Science project has real big bite
By ED KEMMICK - The Billings Gazette - 03/22/07
David Grubbs The Billings Gazette - Nate Carroll, 18, of Ekalaka, positions a bovine leg bone in the bronzed jaws of a Tyrannosaurus Rex. Carroll built the hydraulic contraption as a science project to test the T-Rex's bite damage on bones. Nate performed some of his experiments at the school on Monday.
The parts are covered with patches of fat, flesh and gristle, and they are not fresh.
"I'm lucky,'' he says, holding up a rank fragment of cow. "I've got anosmia and I can't smell. Not being able to smell enables me to do cool science projects.''
His latest science project is so exceptionally cool that it's likely to be the hit of the 19th annual Science Expo that opens Friday at Montana State University-Billings.

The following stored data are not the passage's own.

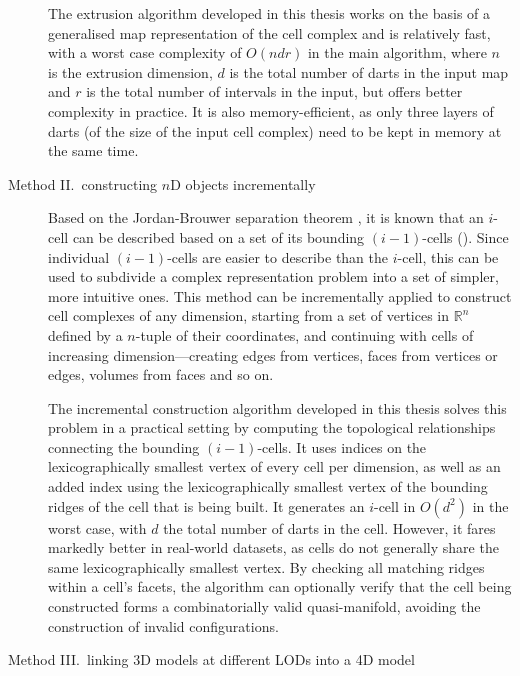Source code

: \begin{description}
The extrusion algorithm developed in this thesis works on the basis of a generalised map representation of the cell complex and is relatively fast, with a worst case complexity of $O(ndr)$ in the main algorithm, where $n$ is the extrusion dimension, $d$ is the total number of darts in the input map and $r$ is the total number of intervals in the input, but offers better complexity in practice.
It is also memory-efficient, as only three layers of darts (of the size of the input cell complex) need to be kept in memory at the same time.


\item[Method II.\ constructing $n$D objects incrementally]

Based on the Jordan-Brouwer separation theorem \citep{Lebesgue11,Brouwer11}, it is known that an $i$-cell can be described based on a set of its bounding $(i-1)$-cells ().
Since individual $(i-1)$-cells are easier to describe than the $i$-cell, this can be used to subdivide a complex representation problem into a set of simpler, more intuitive ones.
This method can be incrementally applied to construct cell complexes of any dimension, starting from a set of vertices in $\mathbb{R}^n$ defined by a $n$-tuple of their coordinates, and continuing with cells of increasing dimension---creating edges from vertices, faces from vertices or edges, volumes from faces and so on.

The incremental construction algorithm developed in this thesis solves this problem in a practical setting by computing the topological relationships connecting the bounding $(i-1)$-cells.
It uses indices on the lexicographically smallest vertex of every cell per dimension, as well as an added index using the lexicographically smallest vertex of the bounding ridges of the cell that is being built.
It generates an $i$-cell in $O(d^{2})$ in the worst case, with $d$ the total number of darts in the cell.
However, it fares markedly better in real-world datasets, as cells do not generally share the same lexicographically smallest vertex.
By checking all matching ridges within a cell's facets, the algorithm can optionally verify that the cell being constructed forms a combinatorially valid quasi-manifold, avoiding the construction of invalid configurations.


\item[Method III.\ linking 3D models at different LODs into a 4D model]


\end{description}
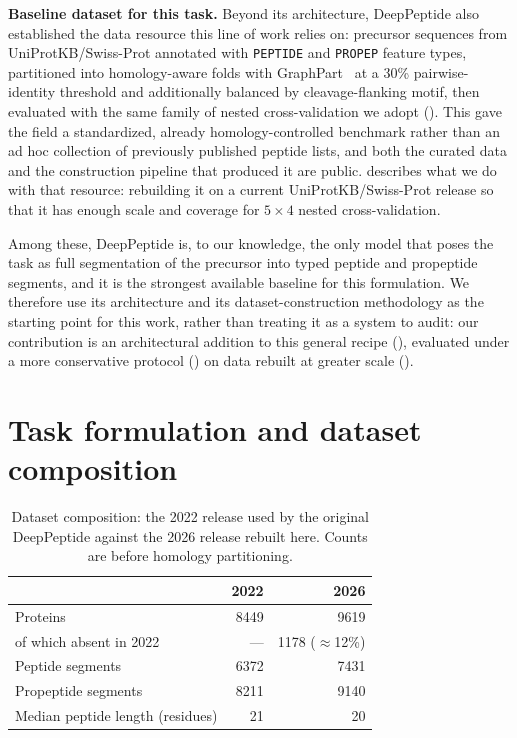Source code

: \documentclass{article}
\begin{document}
\textbf{Baseline dataset for this task.} Beyond its architecture, DeepPeptide also established the data resource this line of work relies on: precursor sequences from UniProtKB/Swiss-Prot annotated with \texttt{PEPTIDE} and \texttt{PROPEP} feature types, partitioned into homology-aware folds with GraphPart~\citep{graphpart2023} at a 30\% pairwise-identity threshold and additionally balanced by cleavage-flanking motif, then evaluated with the same family of nested cross-validation we adopt (). This gave the field a standardized, already homology-controlled benchmark rather than an ad hoc collection of previously published peptide lists, and both the curated data and the construction pipeline that produced it are public.  describes what we do with that resource: rebuilding it on a current UniProtKB/Swiss-Prot release so that it has enough scale and coverage for $5\times4$ nested cross-validation.

Among these, DeepPeptide is, to our knowledge, the only model that poses the task as full segmentation of the precursor into typed peptide and propeptide segments, and it is the strongest available baseline for this formulation. We therefore use its architecture and its dataset-construction methodology as the starting point for this work, rather than treating it as a system to audit: our contribution is an architectural addition to this general recipe (), evaluated under a more conservative protocol () on data rebuilt at greater scale ().


\section{Task formulation and dataset composition}
\label{sec:app-problem}

\begin{table}[h]
\centering
\caption{Dataset composition: the 2022 release used by the original DeepPeptide against the 2026 release rebuilt here. Counts are before homology partitioning.}
\label{tab:dataset}
\small
\begin{tabular}{lrr}
\toprule
 & \textbf{2022} & \textbf{2026} \\
\midrule
Proteins & 8449 & 9619 \\
\quad of which absent in 2022 & --- & 1178 ($\approx$12\%) \\
Peptide segments & 6372 & 7431 \\
Propeptide segments & 8211 & 9140 \\
Median peptide length (residues) & 21 & 20 \\
\bottomrule
\end{tabular}
\end{table}
\end{document}
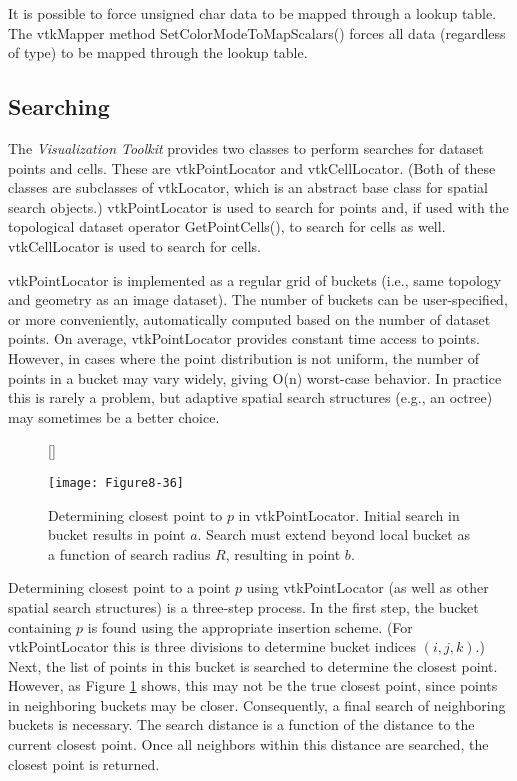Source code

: It is possible to force unsigned char data to be mapped through a lookup table. The vtkMapper method SetColorModeToMapScalars() forces all data  (regardless of type) to be mapped through the lookup table.

\subsection{Searching}

The \emph{Visualization Toolkit} provides two classes to perform searches for dataset points and cells. These are vtkPointLocator and vtkCellLocator. (Both of these classes are subclasses of vtkLocator, which is an abstract base class for spatial search objects.) vtkPointLocator is used to search for points and, if used with the topological dataset operator GetPointCells(), to search for cells as well. vtkCellLocator is used to search for cells.

vtkPointLocator is implemented as a regular grid of buckets (i.e., same topology and geometry as an image dataset). The number of buckets can be user-specified, or more conveniently, automatically computed based on the number of dataset points. On average, vtkPointLocator provides constant time access to points. However, in cases where the point distribution is not uniform, the number of points in a bucket may vary widely, giving O(n) worst-case behavior. In practice this is rarely a problem, but adaptive spatial search structures (e.g., an octree) may sometimes be a better choice.


\begin{figure}[!htb]
	[\FBwidth]
	{\caption{Determining closest point to $p$ in vtkPointLocator. Initial search in bucket results in point $a$. Search must extend beyond local bucket as a function of search radius $R$, resulting in point $b$.}\label{fig:Figure8-36}}
	{\texttt{[image: Figure8-36]}}
\end{figure}

Determining closest point to a point $p$ using vtkPointLocator (as well as other spatial search structures) is a three-step process. In the first step, the bucket containing $p$ is found using the appropriate insertion scheme. (For vtkPointLocator this is three divisions to determine bucket indices $(i, j, k)$.) Next, the list of points in this bucket is searched to determine the closest point. However, as Figure \ref{fig:Figure8-36} shows, this may not be the true closest point, since points in neighboring buckets may be closer. Consequently, a final search of neighboring buckets is necessary. The search distance is a function of the distance to the current closest point. Once all neighbors within this distance are searched, the closest point is returned.

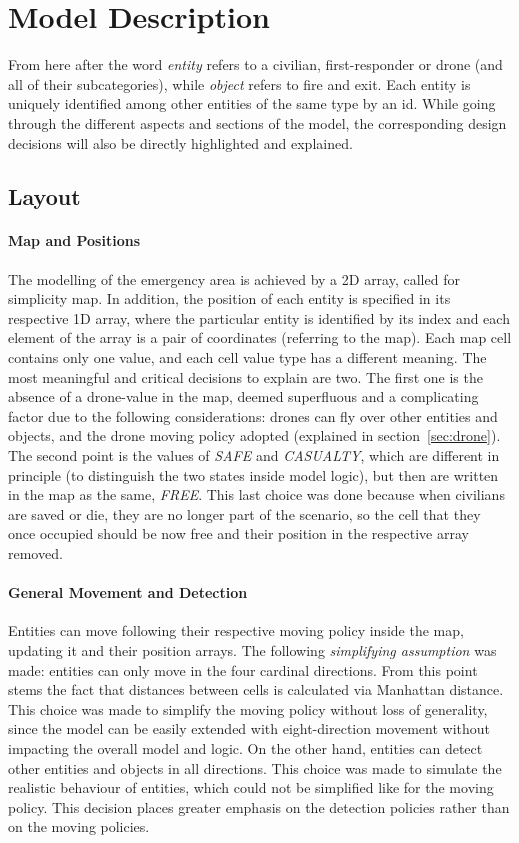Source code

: 
\section{Model Description}
From here after the word \textit{entity} refers to a civilian, first-responder or drone (and all of their subcategories), while \textit{object} refers to fire and exit. Each entity is uniquely identified among other entities of the same type by an id. While going through the different aspects and sections of the model, the corresponding design decisions will also be directly highlighted and explained.


\subsection{Layout}
\paragraph{Map and Positions}
\label{sec:map}
The modelling of the emergency area is achieved by a 2D array, called for simplicity map. In addition, the position of each entity is specified in its respective 1D array, where the particular entity is identified by its index and each element of the array is a pair of coordinates (referring to the map).\newline
Each map cell contains only one value, and each cell value type has a different meaning. The most meaningful and critical decisions to explain are two. The first one is the absence of a drone-value in the map, deemed superfluous and a complicating factor due to the following considerations: drones can fly over other entities and objects, and the drone moving policy adopted (explained in section~\ref{sec:drone}). The second point is the values of \textit{SAFE} and \textit{CASUALTY}, which are different in principle (to distinguish the two states inside model logic), but then are written in the map as the same, \textit{FREE}. This last choice was done because when civilians are saved or die, they are no longer part of the scenario, so the cell that they once occupied should be now free and their position in the respective array removed.
\paragraph{General Movement and Detection}
Entities can move following their respective moving policy inside the map, updating it and their position arrays. The following \textit{simplifying assumption} was made: entities can only move in the four cardinal directions. From this point stems the fact that distances between cells is calculated via Manhattan distance. This choice was made to simplify the moving policy without loss of generality, since the model can be easily extended with eight-direction movement without impacting the overall model and logic. On the other hand, entities can detect other entities and objects in all directions. This choice was made to simulate the realistic behaviour of entities, which could not be simplified like for the moving policy. This decision places greater emphasis on the detection policies rather than on the moving policies.


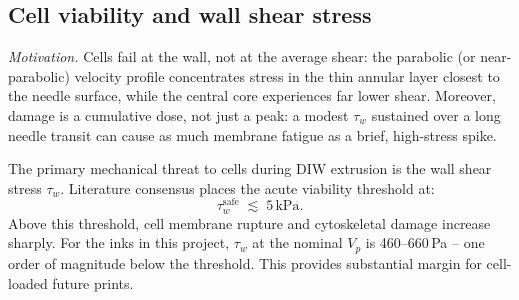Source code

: \documentclass[11pt,a4paper]{article}
\begin{document}
\subsection{Cell viability and wall shear stress}

\emph{Motivation.} Cells fail at the wall, not at the average shear: the parabolic (or
near-parabolic) velocity profile concentrates stress in the thin annular
layer closest to the needle surface, while the central core experiences
far lower shear.  Moreover, damage is a cumulative dose, not just a
peak: a modest $\tau_w$ sustained over a long needle transit can cause as
much membrane fatigue as a brief, high-stress spike.

The primary mechanical threat to cells during DIW extrusion is the wall
shear stress $\tau_w$. Literature consensus \citep{BlaeserEtAl2016}
places the acute viability threshold at:
\begin{equation}
\tau_w^\mathrm{safe} \;\lesssim\; 5\,\si{\kPa}.
\label{eq:tauw_safe}
\end{equation}
Above this threshold, cell membrane rupture and cytoskeletal damage
increase sharply. For the inks in this project, $\tau_w$ at the nominal
$V_p$ is 460--660\,\si{\Pa} -- one order of magnitude below the threshold.
This provides substantial margin for cell-loaded future prints.
\end{document}
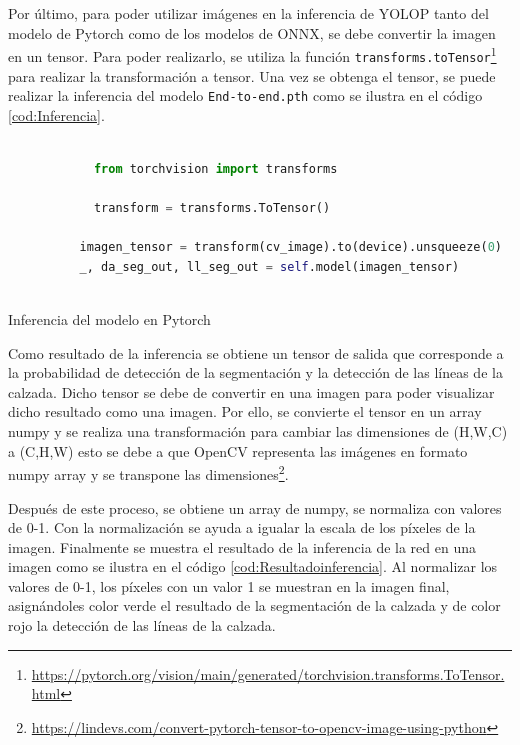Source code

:         Por último, para poder utilizar imágenes en la inferencia de YOLOP tanto del modelo de Pytorch como de los modelos de ONNX, se debe convertir la imagen en un tensor. Para poder realizarlo, se utiliza la función \texttt{transforms.toTensor}\footnote{\url{https://pytorch.org/vision/main/generated/torchvision.transforms.ToTensor.html}} 
        para realizar la transformación a tensor. Una vez se obtenga el tensor, se puede realizar la inferencia del modelo \texttt{End-to-end.pth} como se ilustra en el código \ref{cod:Inferencia}.
    
        \begin{code}[h]
          \begin{lstlisting}[language=Python]
         
            from torchvision import transforms
    
            transform = transforms.ToTensor() 
                        
          imagen_tensor = transform(cv_image).to(device).unsqueeze(0)
          _, da_seg_out, ll_seg_out = self.model(imagen_tensor)
        
          \end{lstlisting}
          \caption[Inferencia del modelo]{Inferencia del modelo en Pytorch}
          \label{cod:Inferencia}
          \end{code}  
    
        Como resultado de la inferencia se obtiene un tensor de salida que corresponde a la probabilidad de detección de la segmentación
        y la detección de las líneas de la calzada. Dicho tensor se debe de convertir en una imagen para poder visualizar
        dicho resultado como una imagen. 
        Por ello, se convierte el tensor en un array numpy y se realiza una transformación para cambiar las dimensiones de (H,W,C) 
        a (C,H,W) esto se debe a que OpenCV representa las imágenes en formato numpy array y se transpone las dimensiones\footnote{\url{https://lindevs.com/convert-pytorch-tensor-to-opencv-image-using-python}}. 
    
        Después de este proceso, se obtiene un array de numpy, se normaliza con valores de 0-1. Con la normalización 
        se ayuda a igualar la escala de los píxeles de la imagen. Finalmente se muestra el resultado de la inferencia de la red 
        en una imagen como se ilustra en el código \ref{cod:Resultadoinferencia}. Al normalizar los valores de 0-1, los píxeles con un valor 1 se muestran en la imagen final, asignándoles 
        color verde el resultado de la segmentación de la calzada y de color rojo la detección de las líneas de la calzada. 
    
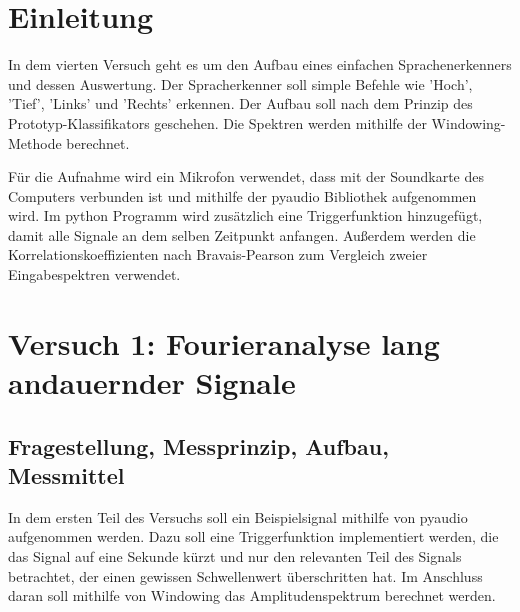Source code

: \documentclass[12pt, oneside, a4paper, \docLanguage]{report}
\begin{document}

\setcounter{section}{0}



\clearpage

%
%


%
%


%
%


%
%




\setcounter{page}{1}
\pagestyle{default}
%
%
\chapter{Einleitung}
\label{chap:EINL}
In dem vierten Versuch geht es um den Aufbau eines einfachen Sprachenerkenners und dessen Auswertung. Der Spracherkenner soll simple Befehle wie 'Hoch', 'Tief', 'Links' und 'Rechts' erkennen. Der Aufbau soll nach dem Prinzip des Prototyp-Klassifikators geschehen.
Die Spektren werden mithilfe der Windowing-Methode berechnet.

Für die Aufnahme wird ein Mikrofon verwendet, dass mit der Soundkarte des Computers verbunden ist und mithilfe der pyaudio Bibliothek aufgenommen wird. Im python Programm wird zusätzlich eine Triggerfunktion hinzugefügt, damit alle Signale an dem selben Zeitpunkt anfangen.
Außerdem werden die Korrelationskoeffizienten nach Bravais-Pearson zum Vergleich zweier Eingabespektren verwendet.

%
%
\chapter{Versuch 1: Fourieranalyse lang andauernder Signale}
\label{chap:VERSUCH_1}

\section{Fragestellung, Messprinzip, Aufbau, Messmittel}
\label{chap:VERSUCH_1_FRAGESTELLUNG}
In dem ersten Teil des Versuchs soll ein Beispielsignal mithilfe von pyaudio aufgenommen werden. Dazu soll eine Triggerfunktion implementiert werden, die das Signal auf eine Sekunde kürzt und nur den relevanten Teil des Signals betrachtet, der einen gewissen Schwellenwert überschritten hat. Im Anschluss daran soll mithilfe von Windowing das Amplitudenspektrum berechnet werden.
\end{document}
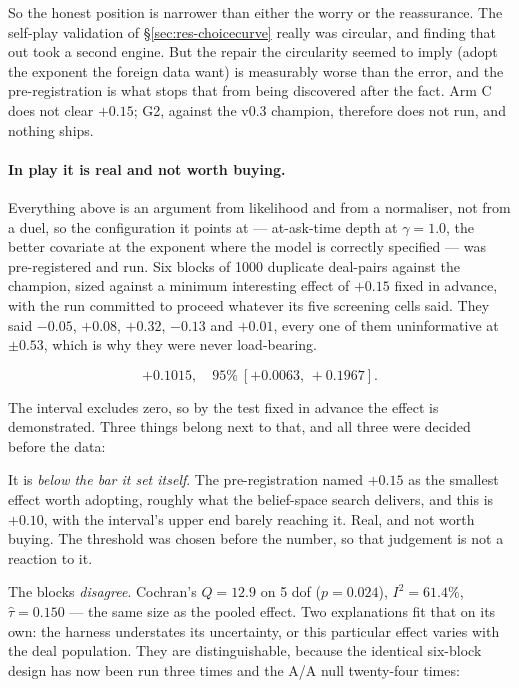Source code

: \documentclass[11pt,letterpaper]{article}
\begin{document}
So the honest position is narrower than either the worry or the reassurance.
The self-play validation of \S\ref{sec:res-choicecurve} really was circular,
and finding that out took a second engine. But the repair the circularity
seemed to imply (adopt the exponent the foreign data want) is measurably
worse than the error, and the pre-registration is what stops that from being
discovered after the fact. Arm C does not clear $+0.15$; G2, against the v0.3
champion, therefore does not run, and nothing ships.

\paragraph{In play it is real and not worth buying.}
\label{sec:res-atask} Everything above is an
argument from likelihood and from a normaliser, not from a duel, so the
configuration it points at --- at-ask-time depth at $\gamma = 1.0$, the better
covariate at the exponent where the model is correctly specified --- was
pre-registered and run. Six blocks of 1000 duplicate deal-pairs against the
champion, sized against a minimum interesting effect of $+0.15$ fixed in
advance, with the run committed to proceed whatever its five screening cells
said. They said $-0.05$, $+0.08$, $+0.32$, $-0.13$ and $+0.01$, every one of
them uninformative at $\pm 0.53$, which is why they were never load-bearing.

\[
  +0.1015, \quad 95\%\ [+0.0063,\, +0.1967].
\]

The interval excludes zero, so by the test fixed in advance the effect is
demonstrated. Three things belong next to that, and all three were decided
before the data:

It is \emph{below the bar it set itself}. The pre-registration named $+0.15$ as
the smallest effect worth adopting, roughly what the belief-space search
delivers, and this is $+0.10$, with the interval's upper end barely reaching
it. Real, and not worth buying. The threshold was chosen before the number, so
that judgement is not a reaction to it.

The blocks \emph{disagree}. Cochran's $Q = 12.9$ on 5 dof ($p = 0.024$),
$I^2 = 61.4\%$, $\hat\tau = 0.150$ --- the same size as the pooled effect. Two
explanations fit that on its own: the harness understates its uncertainty, or
this particular effect varies with the deal population. They are distinguishable,
because the identical six-block design has now been run three times and the A/A
null twenty-four times:
\end{document}
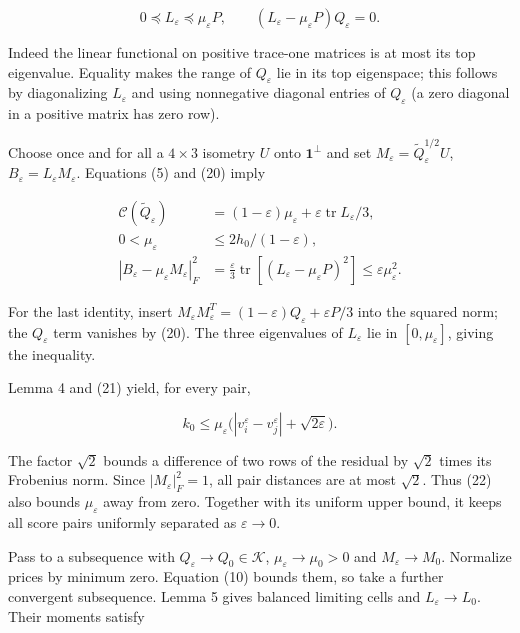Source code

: \documentclass[
  11pt,
]{article}
\begin{document}
\[
 0\preceq L_\varepsilon\preceq\mu_\varepsilon P,\qquad
 (L_\varepsilon-\mu_\varepsilon P)Q_\varepsilon=0.        \tag{20}
\]

Indeed the linear functional on positive trace-one matrices is at most
its top eigenvalue. Equality makes the range of \(Q_\varepsilon\) lie in
its top eigenspace; this follows by diagonalizing \(L_\varepsilon\) and
using nonnegative diagonal entries of \(Q_\varepsilon\) (a zero diagonal
in a positive matrix has zero row).

Choose once and for all a \(4\times3\) isometry \(U\) onto
\(\mathbf1^\perp\) and set
\(M_\varepsilon=\widetilde Q_\varepsilon^{1/2}U\),
\(B_\varepsilon=L_\varepsilon M_\varepsilon\). Equations (5) and (20)
imply

\[
 \begin{split}
 \mathcal C(\widetilde Q_\varepsilon)
   &=(1-\varepsilon)\mu_\varepsilon+
                     \varepsilon\operatorname{tr}L_\varepsilon/3,\\
 0<\mu_\varepsilon&\le2h_0/(1-\varepsilon),\\
 |B_\varepsilon-\mu_\varepsilon M_\varepsilon|_F^2
   &=\frac\varepsilon3\operatorname{tr}\left[(L_\varepsilon-\mu_\varepsilon P)^2\right]
     \le\varepsilon\mu_\varepsilon^2.
 \end{split}                                           \tag{21}
\]

For the last identity, insert \(M_\varepsilon M_\varepsilon^T=
(1-\varepsilon)Q_\varepsilon+\varepsilon P/3\) into the squared norm;
the \(Q_\varepsilon\) term vanishes by (20). The three eigenvalues of
\(L_\varepsilon\) lie in \([0,\mu_\varepsilon]\), giving the inequality.

Lemma 4 and (21) yield, for every pair,

\[
 k_0\le\mu_\varepsilon
       \bigl(|v_i^\varepsilon-v_j^\varepsilon|+\sqrt{2\varepsilon}\bigr).
                                                               \tag{22}
\]

The factor \(\sqrt2\) bounds a difference of two rows of the residual by
\(\sqrt2\) times its Frobenius norm. Since \(|M_\varepsilon|_F^2=1\),
all pair distances are at most \(\sqrt2\). Thus (22) also bounds
\(\mu_\varepsilon\) away from zero. Together with its uniform upper
bound, it keeps all score pairs uniformly separated as
\(\varepsilon\to0\).

Pass to a subsequence with \(Q_\varepsilon\to Q_0\in\mathcal K\),
\(\mu_\varepsilon\to\mu_0>0\) and \(M_\varepsilon\to M_0\). Normalize
prices by minimum zero. Equation (10) bounds them, so take a further
convergent subsequence. Lemma 5 gives balanced limiting cells and
\(L_\varepsilon\to L_0\). Their moments satisfy
\end{document}
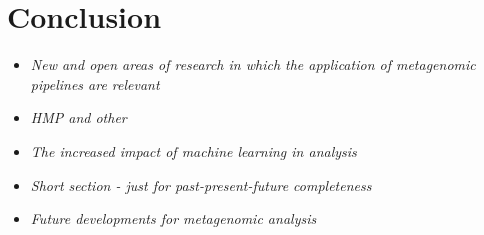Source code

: \documentclass{article}
\begin{document}
\section{Conclusion}
\begin{itemize}
	\item \emph{New and open areas of research in which the application of metagenomic pipelines are relevant}
	\item \emph{HMP and other }
	\item \emph{The increased impact of machine learning in analysis}
	\item \emph{Short section - just for past-present-future completeness}
	\item \emph{Future developments for metagenomic analysis}
\end{itemize}

\end{document}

Carroll, a senior at Carter County High School in Ekalaka, designed and built a heavy steel apparatus the size and roughly the shape of an adult Tyrannosaurus Rex skull. He mounted a T. rex jawbone and teeth, made of bronze, on the apparatus, rigged up a hydraulic hinge powered by a 5-horsepower generator and "fed'' the mechanical creature a steady diet of cow bones.
For his project, he has been carefully documenting what those jaws and massive teeth did to each bone - how much fracturing, puncturing and grinding there was. The man who excavated the T. Rex whose skull was the basis of Carroll's project said no one has done anything like it before. Pete Larson, president of the Black Hills Institute of Geological Research, said another researcher has calculated the "bite force'' of the T. Rex, but those tests involved the use of a single tooth.
"What Nathan's doing is taking it to another level,'' Larson said. "This certainly would make a master's thesis. This is a big deal.''
Larson is not the only expert excited by Carroll's work. Nate Murphy, curator of paleontology at the Judith River Dinosaur Institute in Malta, has been Carroll's mentor on the project and helped put him in touch with Larson.
It was also Murphy who appealed for assistance to Cal Paulson, the owner of Billings Bronze. It so happened that Paulson is a big fan of dinosaurs himself, and he ended up creating a bronze replica of the T. Rex jaw, based on the resin cast Larson gave him. The bronze piece would normally have cost at least $3,000, but Paulson donated it to the amateur scientist from Ekalaka.
Carroll powers his mechanical jaw with a hydraulic system normally used to operate a cattle chute on his family's ranch, about 10 miles south of Ekalaka in far southeastern Montana. It generates pressure of about 2,500 pounds per square inch - close to the bite force of a living tyrannosaurus, estimated at 1,500 to 3,000 psi.
This year's project is a big improvement on a similar one that Carroll cooked up last year. For those experiments, he used just sixth teeth, all modeled after one T. Rex tooth and all made out of metal. They were mounted on a crude frame and the bite force was generated by a system of dropped weights. After only eight tests, "it was just completely bent out of shape,'' Carroll said.
Primitive as it was, it impressed judges at the Intermountain Junior Science Symposium in Utah, where Carroll competed last week. His oral presentation, based on those early experiments, won him a first-place in engineering and second overall.
Carroll's ranch-kid practicality and ability not only to envision but to build something as complex as Robo Rex make for a rare combination, Murphy and Larson say.
He has great analytical abilities "and common horse sense. That's what I'm really impressed about with Nathan,'' Murphy said. Larson said Carroll had the wisdom to keep his experiment as simple as possible, to limit the number of variables that could skew his results. He did so by using only half a jaw and restricting the number of muscle groups mechanically duplicated.
"He went about this in exactly the right way,'' Larson said.